With the proliferation of more advanced and freely available toolsets, commoditization of attack launch platforms, and availability of wholesale large-capacity network bandwidth for rent, cyberattack velocity is ramping up. If there’s a new vulnerability released you’ll get hit harder and sooner, and you'll have less time to patch – and that’s if there are patches at all. Got an IoT device? Patches can be even more unpredictable.

From UEFI attacks now seen in the wild, to mobile, macOS and other platforms, vulnerabilities get hit from several directions. Where we used to focus on Windows platforms, now there are multiple attack vectors to defend against.

If scammers can gain access to your cloud data, for example, containing things like corporate email, document shares and sales information, they can reap vast troves of valuable information not even located on your infrastructure, often without your knowing.

Since the sprawl of data mirrors the spread of valuable data, Virus Bulletin speakers focus on network defenses and instrumentation to make sure the “crown jewels” in your company will still be protected.
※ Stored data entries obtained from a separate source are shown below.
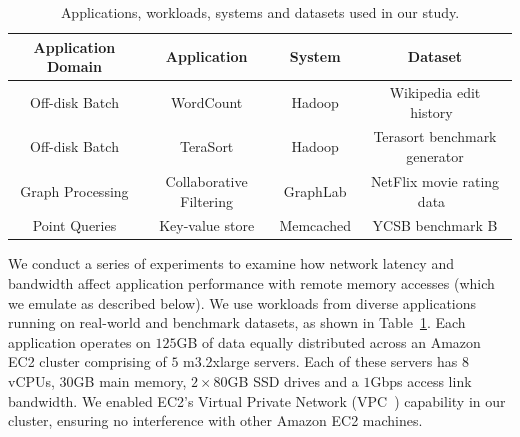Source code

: %
\begin{table}
  \centering
  \small
  \begin{tabular}{c|c|c|c}
		\textbf{Application Domain} & \textbf{Application} & \textbf{System} & \textbf{Dataset} \\\hline \hline
    Off-disk Batch & WordCount & Hadoop & Wikipedia edit history~\cite{wikipedia}\\\hline
    Off-disk Batch & TeraSort & Hadoop & Terasort benchmark generator\\\hline
    Graph Processing & Collaborative Filtering & GraphLab & NetFlix movie rating data~\cite{netflix}\\\hline
    Point Queries & Key-value store & Memcached & YCSB benchmark B\\\hline
    \hline
  \end{tabular}
  \vspace{0.1in}
  \caption{\small{Applications, workloads, systems and datasets used in our study.}}
  \label{tab:workloads}
\end{table}

%

We conduct a series of experiments to examine how network latency and bandwidth affect application performance with remote memory accesses (which we emulate as described below). 
We use workloads from diverse applications running on real-world and benchmark datasets, as shown in Table~\ref{tab:workloads}. %
 Each application operates on $125$GB of data equally distributed across an Amazon EC2 cluster comprising of $5$ m3.2xlarge servers. Each of these servers has $8$ vCPUs, $30$GB main memory, $2 \times 80$GB SSD drives and a $1$Gbps access link bandwidth.
 We enabled EC2's Virtual Private Network (VPC~\cite{vpc}) capability in our cluster, ensuring no interference with other Amazon EC2 machines. 



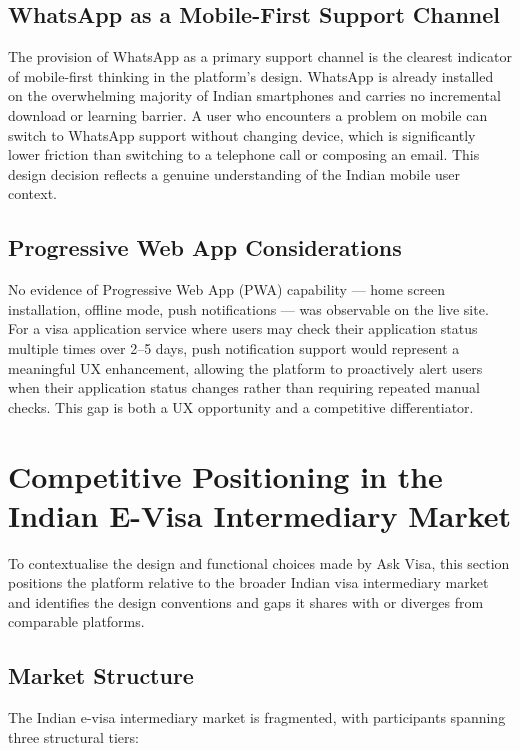\documentclass[journal, 10pt, twoside]{IEEEtran}
\begin{document}
\subsection{WhatsApp as a Mobile-First Support Channel}
The provision of WhatsApp as a primary support channel is the clearest
indicator of mobile-first thinking in the platform's design. WhatsApp is
already installed on the overwhelming majority of Indian smartphones and
carries no incremental download or learning barrier. A user who encounters
a problem on mobile can switch to WhatsApp support without changing device,
which is significantly lower friction than switching to a telephone call or
composing an email. This design decision reflects a genuine understanding
of the Indian mobile user context.

\subsection{Progressive Web App Considerations}
No evidence of Progressive Web App (PWA) capability --- home screen
installation, offline mode, push notifications --- was observable on the
live site. For a visa application service where users may check their
application status multiple times over 2--5 days, push notification support
would represent a meaningful UX enhancement, allowing the platform to
proactively alert users when their application status changes rather than
requiring repeated manual checks. This gap is both a UX opportunity and
a competitive differentiator.

\section{Competitive Positioning in the Indian E-Visa Intermediary Market}
\label{sec:competitive}

To contextualise the design and functional choices made by Ask Visa, this
section positions the platform relative to the broader Indian visa intermediary
market and identifies the design conventions and gaps it shares with or
diverges from comparable platforms.

\subsection{Market Structure}
The Indian e-visa intermediary market is fragmented, with participants
spanning three structural tiers:
\end{document}
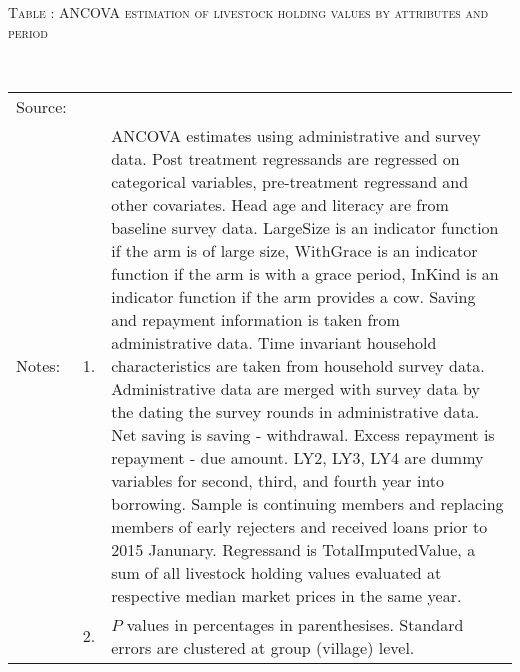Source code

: \hspace{-1cm}\begin{minipage}[t]{14cm}
\hfil\textsc{\normalsize Table \thetable: ANCOVA estimation of livestock holding values by attributes and period\label{tab ANCOVA livestock timevarying attributes}}\\
\setlength{\tabcolsep}{1pt}
\setlength{\baselineskip}{8pt}
\renewcommand{\arraystretch}{.55}
\hfil{}\\
\renewcommand{\arraystretch}{.8}
\setlength{\tabcolsep}{1pt}
\begin{tabular}{>{\hfill\scriptsize}p{1cm}<{}>{\hfill\scriptsize}p{.25cm}<{}>{\scriptsize}p{12cm}<{\hfill}}
Source:& \multicolumn{2}{l}{\scriptsize Estimated with GUK administrative and survey data.}\\
Notes: & 1. & ANCOVA estimates using administrative and survey data. Post treatment regressands are regressed on categorical variables, pre-treatment regressand and other covariates. Head age and literacy are from baseline survey data.  \textsf{LargeSize} is an indicator function if the arm is of large size, \textsf{WithGrace} is an indicator function if the arm is with a grace period, \textsf{InKind} is an indicator function if the arm provides a cow. Saving and repayment information is taken from administrative data. Time invariant household characteristics are taken from household survey data. Administrative data are merged with survey data by the dating the survey rounds in administrative data. Net saving is saving - withdrawal. Excess repayment is repayment - due amount. \textsf{LY2, LY3, LY4} are dummy variables for second, third, and 	fourth year into borrowing. Sample is continuing members and replacing members of early rejecters and received loans prior to 2015 Janunary. Regressand is \textsf{TotalImputedValue}, a sum of all livestock holding values evaluated at respective median market prices in the same year. \\
& 2. & $P$ values in percentages in parenthesises. Standard errors are clustered at group (village) level.
\end{tabular}
\end{minipage}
In short, the perimeter is now everywhere, so how do you protect it?

Conferences like Virus Bulletin (VB) seek to expose the latest tactics of the scammers, with the hopeful intention being to help others to shore up their customers’ defenses. But baked into the process of publishing and preparing for a speech at the venue, there is the process of notification of the affected vendors and customers, which can add delays in defending against the bad guys, though VB's 'last-minute' papers often add a welcome insight into leading-edge research.

To combat these issues, the community has a series of trust groups and information exchanges that seek to smooth the process, in a procedure called “responsible disclosure” to fellow security researchers.

Meanwhile, as a consumer of data, it becomes more important for you to protect those data in different ways.

First, understand the nature of your data. If you can if you can characterize your data (and how else can data be transformed into information?) you can determine what response and protection would be needed. If you have some generic, useless data stored somewhere, it may not warrant locking down to some unpractical level of rigor. This will free up resources to focus on more critical data elsewhere.

Second, encrypt everything that you can. In this way, even if a breach occurs, it will be much more difficult and require more effort to extract anything of value. Luckily, encryption tools are getting easier to use and more ubiquitous, so it should be much simpler to roll them out to your organization.

Many products these days can encrypt data with the flick of a couple of virtual buttons, so you don’t have to be a security ninja. If budget is an issue, there are free tools available as well, and some (not all) of them are even easy to use.

Also, find ways to visualize something resembling a security “scorecard” across your organization, so you can triage and escalate potential problems quickly, and if there’s a problem you can focus resources appropriately and quickly. Even better is to have a way to correlate security events across your network so you can spot more sophisticated or coordinated attacks at the first sign.

While you work on securing your organization, the security industry here at Virus Bulletin will continue to work out and optimize the rules of engagement for responsible disclosure, and reducing the time it takes to help vendors and customers be protected. But in the meantime, these steps outlined will go a long way toward keeping your data safe if “bad things” happen, even as the velocity ramps up.